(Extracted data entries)

· · · · ·

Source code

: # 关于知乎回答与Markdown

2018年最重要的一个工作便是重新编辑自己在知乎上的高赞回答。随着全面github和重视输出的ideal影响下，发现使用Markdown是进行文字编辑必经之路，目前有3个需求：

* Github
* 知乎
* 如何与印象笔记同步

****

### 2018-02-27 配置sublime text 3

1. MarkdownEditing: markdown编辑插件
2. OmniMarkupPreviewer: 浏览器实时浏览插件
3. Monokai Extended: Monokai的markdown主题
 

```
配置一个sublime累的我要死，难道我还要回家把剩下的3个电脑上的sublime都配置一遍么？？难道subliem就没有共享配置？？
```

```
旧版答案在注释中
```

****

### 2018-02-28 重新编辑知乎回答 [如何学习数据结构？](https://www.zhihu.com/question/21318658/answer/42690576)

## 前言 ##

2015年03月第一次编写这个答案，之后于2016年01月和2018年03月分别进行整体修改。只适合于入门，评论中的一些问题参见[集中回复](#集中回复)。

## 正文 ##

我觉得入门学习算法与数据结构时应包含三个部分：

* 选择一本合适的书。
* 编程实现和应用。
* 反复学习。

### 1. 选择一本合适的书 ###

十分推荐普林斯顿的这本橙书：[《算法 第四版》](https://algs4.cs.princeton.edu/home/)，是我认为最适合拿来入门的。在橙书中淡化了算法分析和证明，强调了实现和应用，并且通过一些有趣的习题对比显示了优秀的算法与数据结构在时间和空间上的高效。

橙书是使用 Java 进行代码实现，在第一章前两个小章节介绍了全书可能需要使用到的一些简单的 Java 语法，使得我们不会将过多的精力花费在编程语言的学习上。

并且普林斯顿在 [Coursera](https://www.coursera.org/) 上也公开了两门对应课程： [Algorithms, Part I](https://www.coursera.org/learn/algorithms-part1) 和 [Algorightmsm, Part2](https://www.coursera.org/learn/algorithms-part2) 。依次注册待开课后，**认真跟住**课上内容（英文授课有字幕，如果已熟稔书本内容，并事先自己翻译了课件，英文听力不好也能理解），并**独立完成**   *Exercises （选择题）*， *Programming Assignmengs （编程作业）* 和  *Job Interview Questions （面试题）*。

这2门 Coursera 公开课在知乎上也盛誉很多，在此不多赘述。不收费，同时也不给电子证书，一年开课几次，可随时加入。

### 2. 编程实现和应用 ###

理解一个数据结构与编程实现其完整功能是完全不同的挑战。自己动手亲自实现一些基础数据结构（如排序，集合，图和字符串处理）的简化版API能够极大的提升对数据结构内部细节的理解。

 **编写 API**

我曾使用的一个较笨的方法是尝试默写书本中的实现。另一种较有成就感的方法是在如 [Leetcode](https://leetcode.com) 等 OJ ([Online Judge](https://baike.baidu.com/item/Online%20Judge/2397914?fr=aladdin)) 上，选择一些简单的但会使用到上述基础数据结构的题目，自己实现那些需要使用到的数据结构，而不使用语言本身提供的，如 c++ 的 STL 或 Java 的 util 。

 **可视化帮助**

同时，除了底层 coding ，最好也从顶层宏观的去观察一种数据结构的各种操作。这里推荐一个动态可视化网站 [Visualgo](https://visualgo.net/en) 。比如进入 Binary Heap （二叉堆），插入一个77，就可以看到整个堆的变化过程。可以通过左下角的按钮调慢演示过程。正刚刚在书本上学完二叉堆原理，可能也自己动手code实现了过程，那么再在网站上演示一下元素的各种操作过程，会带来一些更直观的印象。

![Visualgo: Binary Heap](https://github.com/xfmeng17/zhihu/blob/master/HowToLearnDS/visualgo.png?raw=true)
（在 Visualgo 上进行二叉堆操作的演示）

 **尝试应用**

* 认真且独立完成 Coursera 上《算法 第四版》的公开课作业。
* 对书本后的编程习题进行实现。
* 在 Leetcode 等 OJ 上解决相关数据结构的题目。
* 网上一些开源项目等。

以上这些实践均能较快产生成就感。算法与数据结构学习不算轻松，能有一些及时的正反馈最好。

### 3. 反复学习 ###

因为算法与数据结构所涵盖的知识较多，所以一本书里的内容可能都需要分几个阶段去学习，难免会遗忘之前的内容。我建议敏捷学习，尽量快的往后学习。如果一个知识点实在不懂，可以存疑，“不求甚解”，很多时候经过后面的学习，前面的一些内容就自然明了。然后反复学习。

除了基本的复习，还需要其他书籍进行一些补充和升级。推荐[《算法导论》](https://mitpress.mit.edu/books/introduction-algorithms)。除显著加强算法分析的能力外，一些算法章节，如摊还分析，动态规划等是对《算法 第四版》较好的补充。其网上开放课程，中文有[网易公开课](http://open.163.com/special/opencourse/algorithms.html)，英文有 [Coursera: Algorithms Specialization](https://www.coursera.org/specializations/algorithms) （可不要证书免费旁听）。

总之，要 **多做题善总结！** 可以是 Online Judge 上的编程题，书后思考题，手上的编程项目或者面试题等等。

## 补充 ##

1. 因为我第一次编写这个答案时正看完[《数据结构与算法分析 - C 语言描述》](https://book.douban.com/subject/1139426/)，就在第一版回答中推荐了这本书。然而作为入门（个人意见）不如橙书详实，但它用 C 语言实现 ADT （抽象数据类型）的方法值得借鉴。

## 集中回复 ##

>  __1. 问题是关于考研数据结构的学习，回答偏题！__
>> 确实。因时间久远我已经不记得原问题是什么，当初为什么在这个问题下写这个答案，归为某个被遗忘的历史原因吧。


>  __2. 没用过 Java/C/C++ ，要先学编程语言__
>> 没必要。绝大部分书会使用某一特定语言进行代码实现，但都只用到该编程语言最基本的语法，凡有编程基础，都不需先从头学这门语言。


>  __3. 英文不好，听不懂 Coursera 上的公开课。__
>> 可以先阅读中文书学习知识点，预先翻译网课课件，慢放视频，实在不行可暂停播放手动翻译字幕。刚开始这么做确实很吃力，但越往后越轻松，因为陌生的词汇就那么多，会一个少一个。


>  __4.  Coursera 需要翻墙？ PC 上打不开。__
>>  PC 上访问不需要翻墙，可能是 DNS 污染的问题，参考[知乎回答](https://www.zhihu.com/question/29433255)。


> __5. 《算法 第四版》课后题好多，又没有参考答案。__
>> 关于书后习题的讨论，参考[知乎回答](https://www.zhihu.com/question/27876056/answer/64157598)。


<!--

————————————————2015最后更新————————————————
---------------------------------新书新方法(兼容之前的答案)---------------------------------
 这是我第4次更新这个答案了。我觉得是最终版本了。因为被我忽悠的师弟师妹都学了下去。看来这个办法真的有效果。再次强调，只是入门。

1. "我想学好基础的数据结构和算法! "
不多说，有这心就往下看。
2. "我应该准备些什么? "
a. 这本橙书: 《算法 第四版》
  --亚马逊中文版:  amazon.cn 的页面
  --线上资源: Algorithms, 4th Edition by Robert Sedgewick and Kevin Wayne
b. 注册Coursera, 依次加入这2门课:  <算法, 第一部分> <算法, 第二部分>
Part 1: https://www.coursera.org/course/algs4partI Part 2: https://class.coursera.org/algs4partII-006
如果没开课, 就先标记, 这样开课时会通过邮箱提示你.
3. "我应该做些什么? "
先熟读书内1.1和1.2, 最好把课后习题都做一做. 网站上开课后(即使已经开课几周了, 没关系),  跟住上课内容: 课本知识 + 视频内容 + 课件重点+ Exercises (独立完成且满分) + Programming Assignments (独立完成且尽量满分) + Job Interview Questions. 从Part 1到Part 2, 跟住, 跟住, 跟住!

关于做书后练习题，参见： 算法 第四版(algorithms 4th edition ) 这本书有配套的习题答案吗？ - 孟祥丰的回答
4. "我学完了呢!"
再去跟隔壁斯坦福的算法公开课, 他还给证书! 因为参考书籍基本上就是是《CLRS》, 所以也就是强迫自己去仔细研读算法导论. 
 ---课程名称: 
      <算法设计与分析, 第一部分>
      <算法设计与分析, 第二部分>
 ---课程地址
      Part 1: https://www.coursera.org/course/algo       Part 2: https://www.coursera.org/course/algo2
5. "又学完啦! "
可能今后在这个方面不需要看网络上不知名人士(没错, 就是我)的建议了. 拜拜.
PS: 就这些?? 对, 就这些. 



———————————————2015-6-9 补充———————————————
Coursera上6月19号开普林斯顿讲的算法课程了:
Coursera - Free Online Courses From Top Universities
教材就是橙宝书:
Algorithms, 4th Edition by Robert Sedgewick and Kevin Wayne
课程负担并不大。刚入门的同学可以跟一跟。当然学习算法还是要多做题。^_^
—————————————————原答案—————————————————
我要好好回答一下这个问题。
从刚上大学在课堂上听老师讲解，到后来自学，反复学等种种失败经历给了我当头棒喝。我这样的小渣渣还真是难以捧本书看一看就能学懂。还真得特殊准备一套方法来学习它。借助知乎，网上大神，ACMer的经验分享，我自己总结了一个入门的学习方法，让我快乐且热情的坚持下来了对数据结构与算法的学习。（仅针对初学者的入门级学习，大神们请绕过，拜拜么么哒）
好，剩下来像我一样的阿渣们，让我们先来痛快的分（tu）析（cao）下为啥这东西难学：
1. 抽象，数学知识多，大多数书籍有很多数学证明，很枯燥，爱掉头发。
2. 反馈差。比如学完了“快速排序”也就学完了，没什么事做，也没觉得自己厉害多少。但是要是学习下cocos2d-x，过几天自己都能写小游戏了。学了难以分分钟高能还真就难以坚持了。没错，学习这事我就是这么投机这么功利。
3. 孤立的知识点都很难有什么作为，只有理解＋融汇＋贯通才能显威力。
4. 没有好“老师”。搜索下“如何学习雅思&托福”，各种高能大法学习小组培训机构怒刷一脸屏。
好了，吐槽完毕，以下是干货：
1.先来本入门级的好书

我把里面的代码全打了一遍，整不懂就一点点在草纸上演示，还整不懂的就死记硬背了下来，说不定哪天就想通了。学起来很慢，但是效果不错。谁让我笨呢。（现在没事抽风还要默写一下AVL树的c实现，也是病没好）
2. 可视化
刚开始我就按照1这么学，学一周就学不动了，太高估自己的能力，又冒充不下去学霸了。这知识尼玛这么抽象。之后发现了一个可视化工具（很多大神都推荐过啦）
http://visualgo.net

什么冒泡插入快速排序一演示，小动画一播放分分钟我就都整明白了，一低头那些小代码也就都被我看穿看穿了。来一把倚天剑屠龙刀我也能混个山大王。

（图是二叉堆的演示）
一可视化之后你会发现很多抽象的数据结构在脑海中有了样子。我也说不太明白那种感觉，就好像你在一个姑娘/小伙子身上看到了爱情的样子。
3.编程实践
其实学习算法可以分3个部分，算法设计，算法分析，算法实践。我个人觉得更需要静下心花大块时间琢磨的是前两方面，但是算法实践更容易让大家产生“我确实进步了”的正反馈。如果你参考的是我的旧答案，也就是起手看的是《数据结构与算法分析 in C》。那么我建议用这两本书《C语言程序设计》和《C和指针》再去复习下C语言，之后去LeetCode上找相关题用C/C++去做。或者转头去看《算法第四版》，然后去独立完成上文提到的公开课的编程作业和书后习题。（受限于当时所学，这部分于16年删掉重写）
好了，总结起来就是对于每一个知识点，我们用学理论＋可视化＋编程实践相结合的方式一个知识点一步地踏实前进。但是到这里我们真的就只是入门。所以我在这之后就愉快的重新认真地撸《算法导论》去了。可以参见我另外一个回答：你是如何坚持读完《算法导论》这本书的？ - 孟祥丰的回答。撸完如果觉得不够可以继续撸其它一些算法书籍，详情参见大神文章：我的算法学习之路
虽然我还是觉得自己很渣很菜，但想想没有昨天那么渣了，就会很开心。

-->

· · · · ·

PROBLEM DESCRIPTION: Every line that holds the word "Heap" should be copied from the records.

RESULT FOR THIS EXERCISE:
同时，除了底层 coding ，最好也从顶层宏观的去观察一种数据结构的各种操作。这里推荐一个动态可视化网站 [Visualgo](https://visualgo.net/en) 。比如进入 Binary Heap （二叉堆），插入一个77，就可以看到整个堆的变化过程。可以通过左下角的按钮调慢演示过程。正刚刚在书本上学完二叉堆原理，可能也自己动手code实现了过程，那么再在网站上演示一下元素的各种操作过程，会带来一些更直观的印象。
![Visualgo: Binary Heap](https://github.com/xfmeng17/zhihu/blob/master/HowToLearnDS/visualgo.png?raw=true)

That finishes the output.